━━ Data supplied
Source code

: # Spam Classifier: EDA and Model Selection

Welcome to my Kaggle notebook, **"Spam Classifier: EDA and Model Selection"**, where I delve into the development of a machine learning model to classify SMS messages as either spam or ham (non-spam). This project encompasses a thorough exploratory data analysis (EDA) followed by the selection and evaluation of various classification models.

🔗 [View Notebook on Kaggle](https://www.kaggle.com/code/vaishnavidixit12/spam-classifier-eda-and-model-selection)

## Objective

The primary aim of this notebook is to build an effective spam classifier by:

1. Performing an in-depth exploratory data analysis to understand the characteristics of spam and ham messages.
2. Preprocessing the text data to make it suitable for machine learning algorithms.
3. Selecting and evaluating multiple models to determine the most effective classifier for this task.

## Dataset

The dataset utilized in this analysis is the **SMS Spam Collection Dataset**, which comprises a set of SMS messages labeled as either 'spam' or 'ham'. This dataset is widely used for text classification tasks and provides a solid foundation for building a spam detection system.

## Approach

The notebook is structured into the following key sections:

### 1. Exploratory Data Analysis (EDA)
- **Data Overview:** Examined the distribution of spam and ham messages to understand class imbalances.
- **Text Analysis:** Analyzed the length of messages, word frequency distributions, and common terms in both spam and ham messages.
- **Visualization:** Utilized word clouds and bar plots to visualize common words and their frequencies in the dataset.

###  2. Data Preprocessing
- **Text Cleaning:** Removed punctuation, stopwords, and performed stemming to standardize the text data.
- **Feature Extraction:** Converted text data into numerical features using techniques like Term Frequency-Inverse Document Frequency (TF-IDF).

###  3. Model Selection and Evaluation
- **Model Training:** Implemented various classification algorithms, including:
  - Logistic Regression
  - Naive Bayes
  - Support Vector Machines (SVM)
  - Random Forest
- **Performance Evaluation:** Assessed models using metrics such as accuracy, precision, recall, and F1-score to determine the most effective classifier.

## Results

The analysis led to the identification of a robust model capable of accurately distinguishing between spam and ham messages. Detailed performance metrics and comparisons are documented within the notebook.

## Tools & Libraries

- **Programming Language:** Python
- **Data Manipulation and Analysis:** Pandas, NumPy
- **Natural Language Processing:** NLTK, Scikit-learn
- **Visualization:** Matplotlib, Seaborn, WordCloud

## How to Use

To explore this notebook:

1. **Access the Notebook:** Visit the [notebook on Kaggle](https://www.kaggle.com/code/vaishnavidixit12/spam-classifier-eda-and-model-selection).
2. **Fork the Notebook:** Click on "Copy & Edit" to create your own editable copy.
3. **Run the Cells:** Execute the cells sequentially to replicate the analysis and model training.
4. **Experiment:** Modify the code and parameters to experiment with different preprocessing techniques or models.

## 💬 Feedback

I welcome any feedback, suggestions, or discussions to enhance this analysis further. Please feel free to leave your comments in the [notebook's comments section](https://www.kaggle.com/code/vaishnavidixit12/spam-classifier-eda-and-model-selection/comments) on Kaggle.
━━━━
The problem: Transcribe the lines above precisely, keeping each one unchanged.

Task solution:
Source code

: # Spam Classifier: EDA and Model Selection

Welcome to my Kaggle notebook, **"Spam Classifier: EDA and Model Selection"**, where I delve into the development of a machine learning model to classify SMS messages as either spam or ham (non-spam). This project encompasses a thorough exploratory data analysis (EDA) followed by the selection and evaluation of various classification models.

🔗 [View Notebook on Kaggle](https://www.kaggle.com/code/vaishnavidixit12/spam-classifier-eda-and-model-selection)

## Objective

The primary aim of this notebook is to build an effective spam classifier by:

1. Performing an in-depth exploratory data analysis to understand the characteristics of spam and ham messages.
2. Preprocessing the text data to make it suitable for machine learning algorithms.
3. Selecting and evaluating multiple models to determine the most effective classifier for this task.

## Dataset

The dataset utilized in this analysis is the **SMS Spam Collection Dataset**, which comprises a set of SMS messages labeled as either 'spam' or 'ham'. This dataset is widely used for text classification tasks and provides a solid foundation for building a spam detection system.

## Approach

The notebook is structured into the following key sections:

### 1. Exploratory Data Analysis (EDA)
- **Data Overview:** Examined the distribution of spam and ham messages to understand class imbalances.
- **Text Analysis:** Analyzed the length of messages, word frequency distributions, and common terms in both spam and ham messages.
- **Visualization:** Utilized word clouds and bar plots to visualize common words and their frequencies in the dataset.

###  2. Data Preprocessing
- **Text Cleaning:** Removed punctuation, stopwords, and performed stemming to standardize the text data.
- **Feature Extraction:** Converted text data into numerical features using techniques like Term Frequency-Inverse Document Frequency (TF-IDF).

###  3. Model Selection and Evaluation
- **Model Training:** Implemented various classification algorithms, including:
  - Logistic Regression
  - Naive Bayes
  - Support Vector Machines (SVM)
  - Random Forest
- **Performance Evaluation:** Assessed models using metrics such as accuracy, precision, recall, and F1-score to determine the most effective classifier.

## Results

The analysis led to the identification of a robust model capable of accurately distinguishing between spam and ham messages. Detailed performance metrics and comparisons are documented within the notebook.

## Tools & Libraries

- **Programming Language:** Python
- **Data Manipulation and Analysis:** Pandas, NumPy
- **Natural Language Processing:** NLTK, Scikit-learn
- **Visualization:** Matplotlib, Seaborn, WordCloud

## How to Use

To explore this notebook:

1. **Access the Notebook:** Visit the [notebook on Kaggle](https://www.kaggle.com/code/vaishnavidixit12/spam-classifier-eda-and-model-selection).
2. **Fork the Notebook:** Click on "Copy & Edit" to create your own editable copy.
3. **Run the Cells:** Execute the cells sequentially to replicate the analysis and model training.
4. **Experiment:** Modify the code and parameters to experiment with different preprocessing techniques or models.

## 💬 Feedback

I welcome any feedback, suggestions, or discussions to enhance this analysis further. Please feel free to leave your comments in the [notebook's comments section](https://www.kaggle.com/code/vaishnavidixit12/spam-classifier-eda-and-model-selection/comments) on Kaggle.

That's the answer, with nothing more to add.